Up to now, only the Customs drugs units officers were given the jackets -- but now every enforcement officer will wear one.
The Office of Revenue Commissioner (ORC) is buying 82 additional jackets for staff.
An ORC spokesperson told the Herald: "They were initially used by the drugs units in Customs, but now all enforcement staff like those going out on checkpoints, and for examination of suspect goods, will wear them.
"They're required for enforcement operations for health and safety reasons."
Revenue's Customs Service is engaged in the surveillance of the frontiers and preventing the importation of prohibited drugs, illicit medicines, illicit tobacco and arms smuggling.
The spokesperson added: "It also carries out anti-evasion operations against the black economy."
A number of ballistic vests are currently in use by Revenue's Customs Service, and have been for several years, and their use is dictated by operational requirements.

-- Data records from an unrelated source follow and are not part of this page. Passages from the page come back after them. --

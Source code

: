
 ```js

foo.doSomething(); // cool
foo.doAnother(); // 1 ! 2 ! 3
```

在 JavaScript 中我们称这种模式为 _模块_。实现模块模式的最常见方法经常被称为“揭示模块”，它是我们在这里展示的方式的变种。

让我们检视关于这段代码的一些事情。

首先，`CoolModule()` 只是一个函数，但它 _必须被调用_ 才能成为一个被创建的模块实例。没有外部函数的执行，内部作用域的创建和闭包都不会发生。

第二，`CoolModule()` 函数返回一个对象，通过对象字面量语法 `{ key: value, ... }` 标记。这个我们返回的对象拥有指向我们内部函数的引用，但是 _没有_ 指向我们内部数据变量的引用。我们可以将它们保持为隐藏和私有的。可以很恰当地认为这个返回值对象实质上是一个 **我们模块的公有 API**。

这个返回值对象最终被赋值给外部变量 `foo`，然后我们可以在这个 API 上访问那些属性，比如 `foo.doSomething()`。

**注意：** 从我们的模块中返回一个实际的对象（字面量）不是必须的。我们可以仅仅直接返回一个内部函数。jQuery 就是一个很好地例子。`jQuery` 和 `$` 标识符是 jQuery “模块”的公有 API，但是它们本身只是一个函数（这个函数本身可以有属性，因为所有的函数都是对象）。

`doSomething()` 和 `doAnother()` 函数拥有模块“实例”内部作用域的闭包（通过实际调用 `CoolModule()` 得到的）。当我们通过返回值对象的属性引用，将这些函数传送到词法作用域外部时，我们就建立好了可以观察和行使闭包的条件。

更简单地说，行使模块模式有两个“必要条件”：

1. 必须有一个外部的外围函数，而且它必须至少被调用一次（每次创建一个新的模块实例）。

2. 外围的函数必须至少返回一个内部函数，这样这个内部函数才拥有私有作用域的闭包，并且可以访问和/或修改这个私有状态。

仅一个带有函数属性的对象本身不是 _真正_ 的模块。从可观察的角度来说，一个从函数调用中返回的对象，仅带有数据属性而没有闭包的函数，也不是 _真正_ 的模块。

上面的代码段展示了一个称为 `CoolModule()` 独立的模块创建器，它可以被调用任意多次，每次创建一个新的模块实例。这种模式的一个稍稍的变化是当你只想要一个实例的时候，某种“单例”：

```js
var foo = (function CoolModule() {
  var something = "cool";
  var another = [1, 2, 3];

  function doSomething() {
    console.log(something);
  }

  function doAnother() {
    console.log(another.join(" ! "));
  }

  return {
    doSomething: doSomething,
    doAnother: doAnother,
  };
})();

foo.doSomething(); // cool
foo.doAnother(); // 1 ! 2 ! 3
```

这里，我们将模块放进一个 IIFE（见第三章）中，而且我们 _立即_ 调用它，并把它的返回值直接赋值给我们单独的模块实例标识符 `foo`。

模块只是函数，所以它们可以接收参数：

Since 2005 nearly €5m has been seized from criminals who were caught attempting to move money out of the country.
And a total of almost €9m in cash was seized by Customs officers at airports and ports from people attempting to board flights or ferries.
Customs officers and gardai arrested 10 people last week and seized cigarettes, alcohol, drugs and cash as part of an operation targeting Irish and international smugglers operating in the Cork and Kerry region.
The seizures, carried out in the last week in August, led to the arrests of several people believed by gardai and Customs to have been selling drugs and contraband in Cork and Kerry, or using Cork as an entry route into the State.
On the night of August 30, Customs officers working as part of an intelligence-led operation stopped a car in the village of Barraduff, near Killarney, Co Kerry, and found 94,000 cigarettes worth €41,000 in the vehicle.